## Task requirements
For the string "study", search the entries below and copy every line where it appears.

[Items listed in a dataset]

*** Begin section ***

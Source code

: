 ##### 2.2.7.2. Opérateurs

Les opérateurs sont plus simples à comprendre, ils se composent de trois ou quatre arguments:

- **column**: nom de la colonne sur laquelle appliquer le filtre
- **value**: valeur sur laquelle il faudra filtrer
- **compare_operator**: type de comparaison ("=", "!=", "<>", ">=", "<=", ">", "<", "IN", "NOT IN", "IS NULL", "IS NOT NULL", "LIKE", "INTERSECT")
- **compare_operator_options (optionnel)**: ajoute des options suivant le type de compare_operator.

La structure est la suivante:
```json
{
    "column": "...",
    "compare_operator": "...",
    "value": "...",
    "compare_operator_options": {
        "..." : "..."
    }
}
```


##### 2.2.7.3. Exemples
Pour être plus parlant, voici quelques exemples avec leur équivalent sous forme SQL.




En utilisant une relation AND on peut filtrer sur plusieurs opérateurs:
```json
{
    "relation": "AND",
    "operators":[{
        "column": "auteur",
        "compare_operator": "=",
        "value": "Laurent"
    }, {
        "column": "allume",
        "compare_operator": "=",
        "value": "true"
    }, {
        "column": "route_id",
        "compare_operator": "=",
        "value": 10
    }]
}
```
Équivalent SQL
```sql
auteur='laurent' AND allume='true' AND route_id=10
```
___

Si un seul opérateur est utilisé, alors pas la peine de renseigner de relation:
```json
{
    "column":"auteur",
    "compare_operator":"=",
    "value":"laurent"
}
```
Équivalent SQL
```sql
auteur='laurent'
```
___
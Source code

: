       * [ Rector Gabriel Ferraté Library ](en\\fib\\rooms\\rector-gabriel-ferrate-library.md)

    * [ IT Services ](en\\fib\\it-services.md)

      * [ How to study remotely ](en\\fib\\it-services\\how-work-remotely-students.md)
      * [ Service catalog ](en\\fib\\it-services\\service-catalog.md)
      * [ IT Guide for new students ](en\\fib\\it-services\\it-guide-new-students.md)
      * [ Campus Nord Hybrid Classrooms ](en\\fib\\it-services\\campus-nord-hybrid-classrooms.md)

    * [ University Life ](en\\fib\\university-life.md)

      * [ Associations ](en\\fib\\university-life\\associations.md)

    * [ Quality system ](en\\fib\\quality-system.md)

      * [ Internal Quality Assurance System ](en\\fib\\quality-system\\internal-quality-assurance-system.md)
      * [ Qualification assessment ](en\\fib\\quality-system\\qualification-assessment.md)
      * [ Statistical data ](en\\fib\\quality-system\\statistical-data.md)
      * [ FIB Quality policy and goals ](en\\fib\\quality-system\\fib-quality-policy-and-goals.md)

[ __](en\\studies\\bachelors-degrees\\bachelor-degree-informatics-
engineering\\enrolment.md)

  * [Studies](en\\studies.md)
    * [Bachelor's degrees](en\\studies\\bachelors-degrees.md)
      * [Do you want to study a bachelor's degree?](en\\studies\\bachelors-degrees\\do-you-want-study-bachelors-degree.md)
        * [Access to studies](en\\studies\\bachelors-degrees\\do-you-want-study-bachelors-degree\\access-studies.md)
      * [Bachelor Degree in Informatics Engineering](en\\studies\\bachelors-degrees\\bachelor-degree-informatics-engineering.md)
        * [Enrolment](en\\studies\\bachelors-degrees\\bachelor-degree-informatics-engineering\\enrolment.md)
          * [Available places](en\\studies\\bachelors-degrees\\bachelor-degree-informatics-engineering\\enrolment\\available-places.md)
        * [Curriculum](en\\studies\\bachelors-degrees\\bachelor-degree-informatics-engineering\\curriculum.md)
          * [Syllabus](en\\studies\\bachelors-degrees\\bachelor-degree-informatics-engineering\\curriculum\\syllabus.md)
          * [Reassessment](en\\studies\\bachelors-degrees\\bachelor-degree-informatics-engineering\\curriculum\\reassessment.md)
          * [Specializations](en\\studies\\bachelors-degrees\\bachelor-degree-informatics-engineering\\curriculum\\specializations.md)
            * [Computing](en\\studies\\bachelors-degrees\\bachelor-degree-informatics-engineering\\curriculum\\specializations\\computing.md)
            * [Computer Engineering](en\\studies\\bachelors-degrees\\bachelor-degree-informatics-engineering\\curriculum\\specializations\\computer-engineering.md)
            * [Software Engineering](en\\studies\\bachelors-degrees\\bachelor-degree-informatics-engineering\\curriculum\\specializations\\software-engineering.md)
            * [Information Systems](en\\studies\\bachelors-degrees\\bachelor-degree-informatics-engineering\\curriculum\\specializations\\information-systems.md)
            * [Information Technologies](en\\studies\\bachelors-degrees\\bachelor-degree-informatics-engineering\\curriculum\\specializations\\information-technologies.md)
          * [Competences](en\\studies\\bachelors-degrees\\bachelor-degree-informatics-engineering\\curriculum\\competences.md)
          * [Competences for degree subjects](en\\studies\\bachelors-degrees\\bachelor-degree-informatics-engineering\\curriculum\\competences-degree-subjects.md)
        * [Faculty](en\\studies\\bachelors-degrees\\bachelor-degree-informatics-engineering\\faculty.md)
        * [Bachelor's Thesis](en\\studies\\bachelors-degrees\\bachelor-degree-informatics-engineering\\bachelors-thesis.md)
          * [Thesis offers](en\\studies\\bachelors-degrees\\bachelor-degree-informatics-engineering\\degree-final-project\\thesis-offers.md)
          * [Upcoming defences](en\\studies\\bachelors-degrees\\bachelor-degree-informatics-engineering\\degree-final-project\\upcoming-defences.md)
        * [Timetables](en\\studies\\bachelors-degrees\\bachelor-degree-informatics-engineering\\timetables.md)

*** End section ***

## Answer for this exercise
      * [ How to study remotely ](en\\fib\\it-services\\how-work-remotely-students.md)
      * [Do you want to study a bachelor's degree?](en\\studies\\bachelors-degrees\\do-you-want-study-bachelors-degree.md)
        * [Access to studies](en\\studies\\bachelors-degrees\\do-you-want-study-bachelors-degree\\access-studies.md)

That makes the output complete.